Find the lines in the records below that contain "description", and report each of them.

Stored data entries:
****
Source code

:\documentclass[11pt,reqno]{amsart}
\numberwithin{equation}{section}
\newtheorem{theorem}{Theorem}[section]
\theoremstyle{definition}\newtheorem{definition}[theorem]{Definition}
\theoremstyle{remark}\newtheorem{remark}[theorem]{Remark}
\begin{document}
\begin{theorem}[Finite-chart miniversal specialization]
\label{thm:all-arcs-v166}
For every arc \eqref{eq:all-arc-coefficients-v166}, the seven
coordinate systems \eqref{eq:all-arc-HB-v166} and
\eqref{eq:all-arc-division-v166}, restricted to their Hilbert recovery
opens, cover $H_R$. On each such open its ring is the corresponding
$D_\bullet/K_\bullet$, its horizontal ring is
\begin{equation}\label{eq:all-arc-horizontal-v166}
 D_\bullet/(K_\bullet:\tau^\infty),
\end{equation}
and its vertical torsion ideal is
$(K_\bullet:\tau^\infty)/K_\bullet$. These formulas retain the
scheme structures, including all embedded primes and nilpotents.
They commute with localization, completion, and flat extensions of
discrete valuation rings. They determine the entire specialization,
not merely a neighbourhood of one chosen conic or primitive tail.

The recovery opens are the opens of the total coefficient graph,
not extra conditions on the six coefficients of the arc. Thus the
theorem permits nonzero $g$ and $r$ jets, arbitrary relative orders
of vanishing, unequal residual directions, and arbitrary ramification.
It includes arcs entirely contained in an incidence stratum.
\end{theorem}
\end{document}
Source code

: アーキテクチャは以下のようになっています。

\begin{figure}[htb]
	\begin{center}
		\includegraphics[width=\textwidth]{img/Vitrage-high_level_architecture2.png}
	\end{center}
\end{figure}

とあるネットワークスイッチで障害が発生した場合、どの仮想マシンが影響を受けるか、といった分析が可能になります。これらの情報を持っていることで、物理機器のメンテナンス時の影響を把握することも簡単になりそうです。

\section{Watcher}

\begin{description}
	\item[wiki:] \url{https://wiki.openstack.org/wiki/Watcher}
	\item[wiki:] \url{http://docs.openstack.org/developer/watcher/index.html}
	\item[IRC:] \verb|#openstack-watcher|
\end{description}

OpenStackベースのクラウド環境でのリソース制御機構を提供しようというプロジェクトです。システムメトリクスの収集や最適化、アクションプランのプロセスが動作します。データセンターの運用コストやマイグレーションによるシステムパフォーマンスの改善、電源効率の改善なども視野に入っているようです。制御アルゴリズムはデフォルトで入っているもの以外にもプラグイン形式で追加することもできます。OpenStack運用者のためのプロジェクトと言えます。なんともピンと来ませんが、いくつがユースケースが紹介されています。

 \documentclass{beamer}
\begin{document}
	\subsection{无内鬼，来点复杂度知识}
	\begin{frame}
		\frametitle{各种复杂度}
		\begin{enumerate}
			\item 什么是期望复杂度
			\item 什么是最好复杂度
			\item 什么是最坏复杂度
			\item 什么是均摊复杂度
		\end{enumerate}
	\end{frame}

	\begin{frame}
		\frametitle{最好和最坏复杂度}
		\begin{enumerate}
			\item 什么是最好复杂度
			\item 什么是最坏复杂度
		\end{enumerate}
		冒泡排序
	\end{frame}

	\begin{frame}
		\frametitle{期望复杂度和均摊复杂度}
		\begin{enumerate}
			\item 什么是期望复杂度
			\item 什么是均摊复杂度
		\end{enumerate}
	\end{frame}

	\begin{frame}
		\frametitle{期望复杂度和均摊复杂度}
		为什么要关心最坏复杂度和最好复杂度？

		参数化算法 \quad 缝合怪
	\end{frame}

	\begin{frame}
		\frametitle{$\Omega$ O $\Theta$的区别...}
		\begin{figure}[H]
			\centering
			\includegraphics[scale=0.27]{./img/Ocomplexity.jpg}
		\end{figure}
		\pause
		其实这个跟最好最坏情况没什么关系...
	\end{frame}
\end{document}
****
▸ COMPLETED EXERCISE:
\begin{description}
\end{description}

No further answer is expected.